With many speculating that the title character might die in “Harry Potter and the Deathly Hallows,” it is safe to assume that at least one of the book’s deaths will be of a popular figure. The final book with its two deaths will have an impact on both children and adults, says Clark, associate dean for research in the UK College of Social Work and an associate director of the Center for the Study of Violence Against Children. “A lot of children who have read Harry Potter, and even many adults, have become attached to particular characters.”
Clark believes the suspense surrounding the last book and anticipated deaths will make many children eager to talk. Noting the popularity of E.B. White’s “Charlotte’s Web,” he says intense interest in a book or its characters is not out of the ordinary. “It is not unusual for a child who has been really invested in a literary character to feel a sense of loss or some sadness about that character.”
In fact, Clark feels the sadness surrounding the loss will open up a discussion about death and any moral implications surrounding the figure’s fate. Rather than expecting the loss of a character will create any permanent or extended sadness, Clark believes the experience will actually have a useful outcome by generating conversations between kids and their parents or caregivers.
“What is so interesting about literature is that it allows children to rehearse the losses that they may face in life,” notes Clark. “If a child has never experienced the death of someone close and they do this in terms of a fictional character, it can bring up feelings and questions about death and dying.”
Likewise, a character’s death can often be more helpful than harmful for kids that have recently experienced the death of a relative or a friend, or other significant losses like the death of a pet or moving away. “Talking about the literary experience often helps the child come to grips,” says Clark. “Rather than seeing this as opening up old wounds unnecessarily, it allows children to sometimes talk for the first time about actual losses that they faced that … they were reluctant to discuss.”
Clark offers parents suggestions to begin conversations with their kids as they read the final Potter book and encounter the deaths it details. “What parents ought to do most of all is to express to their child, as the book is being released, their real interest in the child’s experience reading the book,” comments Clark. “You do not have to be interested in Harry Potter or the book; what you should be is interested in your child and your child’s experience.”
Showing interest and asking questions may inspire kids to open up and ask about issues that are weighing on them.

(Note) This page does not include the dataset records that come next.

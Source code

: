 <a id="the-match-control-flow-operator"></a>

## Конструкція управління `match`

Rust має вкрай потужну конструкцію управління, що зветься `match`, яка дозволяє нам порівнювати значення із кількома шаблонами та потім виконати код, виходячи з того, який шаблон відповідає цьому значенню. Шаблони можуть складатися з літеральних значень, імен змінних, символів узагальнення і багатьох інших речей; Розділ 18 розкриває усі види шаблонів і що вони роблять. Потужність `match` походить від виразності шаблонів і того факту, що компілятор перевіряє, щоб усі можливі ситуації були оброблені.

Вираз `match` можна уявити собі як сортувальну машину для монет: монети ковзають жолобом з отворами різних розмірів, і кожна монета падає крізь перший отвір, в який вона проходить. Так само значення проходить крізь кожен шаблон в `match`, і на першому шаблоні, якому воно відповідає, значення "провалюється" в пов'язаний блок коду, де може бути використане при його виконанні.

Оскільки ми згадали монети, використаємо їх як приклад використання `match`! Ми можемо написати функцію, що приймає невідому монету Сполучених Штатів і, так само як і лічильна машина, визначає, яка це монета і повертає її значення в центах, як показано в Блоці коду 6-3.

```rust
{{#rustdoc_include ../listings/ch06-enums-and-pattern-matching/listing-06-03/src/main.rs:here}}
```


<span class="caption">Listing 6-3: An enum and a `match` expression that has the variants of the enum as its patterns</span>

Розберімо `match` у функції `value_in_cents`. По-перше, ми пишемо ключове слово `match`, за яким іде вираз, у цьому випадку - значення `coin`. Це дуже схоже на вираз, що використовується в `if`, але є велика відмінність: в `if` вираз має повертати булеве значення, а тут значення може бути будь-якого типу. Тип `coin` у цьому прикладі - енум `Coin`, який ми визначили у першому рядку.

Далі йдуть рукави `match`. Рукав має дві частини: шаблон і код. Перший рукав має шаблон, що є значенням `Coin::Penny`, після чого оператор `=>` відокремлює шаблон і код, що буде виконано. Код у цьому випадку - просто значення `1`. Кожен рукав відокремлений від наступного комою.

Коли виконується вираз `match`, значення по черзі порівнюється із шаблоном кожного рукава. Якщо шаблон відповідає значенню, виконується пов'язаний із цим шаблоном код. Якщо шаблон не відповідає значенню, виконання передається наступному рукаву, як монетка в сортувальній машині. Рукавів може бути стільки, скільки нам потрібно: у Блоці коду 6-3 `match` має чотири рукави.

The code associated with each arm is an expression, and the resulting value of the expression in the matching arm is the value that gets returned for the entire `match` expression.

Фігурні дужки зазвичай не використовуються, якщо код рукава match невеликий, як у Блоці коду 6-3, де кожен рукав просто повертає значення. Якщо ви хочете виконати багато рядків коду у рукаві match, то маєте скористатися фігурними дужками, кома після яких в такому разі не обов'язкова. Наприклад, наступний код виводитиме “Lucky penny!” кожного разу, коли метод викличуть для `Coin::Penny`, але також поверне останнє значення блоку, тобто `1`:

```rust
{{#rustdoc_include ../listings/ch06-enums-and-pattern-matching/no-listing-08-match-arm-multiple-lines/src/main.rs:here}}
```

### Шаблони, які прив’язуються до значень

Clark suggests asking questions similar to these:
- what happened in the book;
- what was it like or how is it going;
- what did you think about this event; and,
- what was it like to learn of the death of this character or both of these characters?
Clark warns parents against ignoring their children’s interest in the Harry Potter books. “The worst thing that an adult can do would be to ignore the fact their child is reading the book or not take it seriously, trivializing it by saying it is just a book or fictional character.” He adds, “for many children, as for many adults, sometimes fictional characters feel in ways more ‘real’ than the real people in their lives.”